> Exercise aim:
Find the line with "Python and Ruby" and the line with "bump the major version to v2)." in the entries below; output exactly those two lines, every line between them, and no others.

--- Record extracts ---

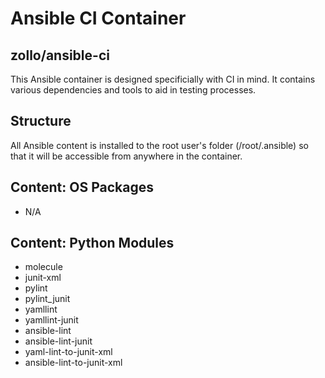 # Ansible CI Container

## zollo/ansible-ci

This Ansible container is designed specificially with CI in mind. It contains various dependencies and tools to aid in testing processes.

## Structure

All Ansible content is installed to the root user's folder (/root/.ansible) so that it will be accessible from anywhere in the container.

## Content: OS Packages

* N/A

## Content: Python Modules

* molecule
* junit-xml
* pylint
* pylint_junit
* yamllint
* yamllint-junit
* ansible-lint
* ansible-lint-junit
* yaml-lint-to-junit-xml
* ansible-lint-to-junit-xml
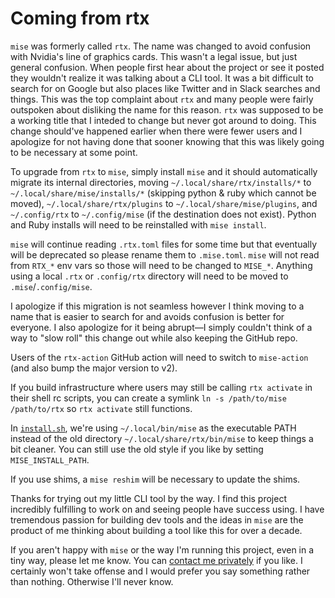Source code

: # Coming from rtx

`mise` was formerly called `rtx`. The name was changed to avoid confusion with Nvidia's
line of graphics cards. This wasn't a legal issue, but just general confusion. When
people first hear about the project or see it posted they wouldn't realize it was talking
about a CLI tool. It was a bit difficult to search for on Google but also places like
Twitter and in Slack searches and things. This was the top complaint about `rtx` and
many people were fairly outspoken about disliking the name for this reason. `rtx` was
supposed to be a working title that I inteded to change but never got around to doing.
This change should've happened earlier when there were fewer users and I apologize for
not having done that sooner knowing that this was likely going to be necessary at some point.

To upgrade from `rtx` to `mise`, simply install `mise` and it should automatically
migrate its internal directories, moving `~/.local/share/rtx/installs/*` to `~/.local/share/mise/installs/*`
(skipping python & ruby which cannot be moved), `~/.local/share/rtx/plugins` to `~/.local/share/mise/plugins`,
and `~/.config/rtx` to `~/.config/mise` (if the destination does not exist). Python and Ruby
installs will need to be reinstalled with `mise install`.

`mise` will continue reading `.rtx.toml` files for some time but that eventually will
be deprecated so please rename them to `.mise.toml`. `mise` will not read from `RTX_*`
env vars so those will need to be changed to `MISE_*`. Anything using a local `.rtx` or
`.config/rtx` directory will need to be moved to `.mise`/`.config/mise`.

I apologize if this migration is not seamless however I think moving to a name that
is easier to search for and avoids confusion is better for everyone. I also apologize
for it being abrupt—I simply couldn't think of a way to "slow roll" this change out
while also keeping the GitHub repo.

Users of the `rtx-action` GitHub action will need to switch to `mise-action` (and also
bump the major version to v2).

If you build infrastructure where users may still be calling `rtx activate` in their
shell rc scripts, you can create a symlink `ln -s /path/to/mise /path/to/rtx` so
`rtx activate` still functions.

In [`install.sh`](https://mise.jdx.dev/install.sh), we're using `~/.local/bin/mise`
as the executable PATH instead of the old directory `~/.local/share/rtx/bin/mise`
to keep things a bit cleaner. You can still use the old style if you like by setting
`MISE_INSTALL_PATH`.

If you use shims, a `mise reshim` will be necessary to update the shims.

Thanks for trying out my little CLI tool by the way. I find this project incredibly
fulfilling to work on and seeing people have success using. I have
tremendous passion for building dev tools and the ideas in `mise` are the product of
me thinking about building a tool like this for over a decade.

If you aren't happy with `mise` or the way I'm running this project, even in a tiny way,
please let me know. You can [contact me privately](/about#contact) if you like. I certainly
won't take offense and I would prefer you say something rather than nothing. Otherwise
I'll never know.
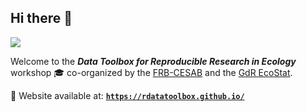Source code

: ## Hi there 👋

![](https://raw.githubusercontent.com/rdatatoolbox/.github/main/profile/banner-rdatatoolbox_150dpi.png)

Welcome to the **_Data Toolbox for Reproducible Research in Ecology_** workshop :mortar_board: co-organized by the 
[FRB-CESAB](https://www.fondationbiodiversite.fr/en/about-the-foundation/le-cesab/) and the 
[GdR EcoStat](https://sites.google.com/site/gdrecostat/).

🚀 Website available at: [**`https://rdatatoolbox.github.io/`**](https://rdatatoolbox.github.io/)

---

> Response for this exercise:
and `~/.config/rtx` to `~/.config/mise` (if the destination does not exist). Python and Ruby
installs will need to be reinstalled with `mise install`.

`mise` will continue reading `.rtx.toml` files for some time but that eventually will
be deprecated so please rename them to `.mise.toml`. `mise` will not read from `RTX_*`
env vars so those will need to be changed to `MISE_*`. Anything using a local `.rtx` or
`.config/rtx` directory will need to be moved to `.mise`/`.config/mise`.

I apologize if this migration is not seamless however I think moving to a name that
is easier to search for and avoids confusion is better for everyone. I also apologize
for it being abrupt—I simply couldn't think of a way to "slow roll" this change out
while also keeping the GitHub repo.

Users of the `rtx-action` GitHub action will need to switch to `mise-action` (and also
bump the major version to v2).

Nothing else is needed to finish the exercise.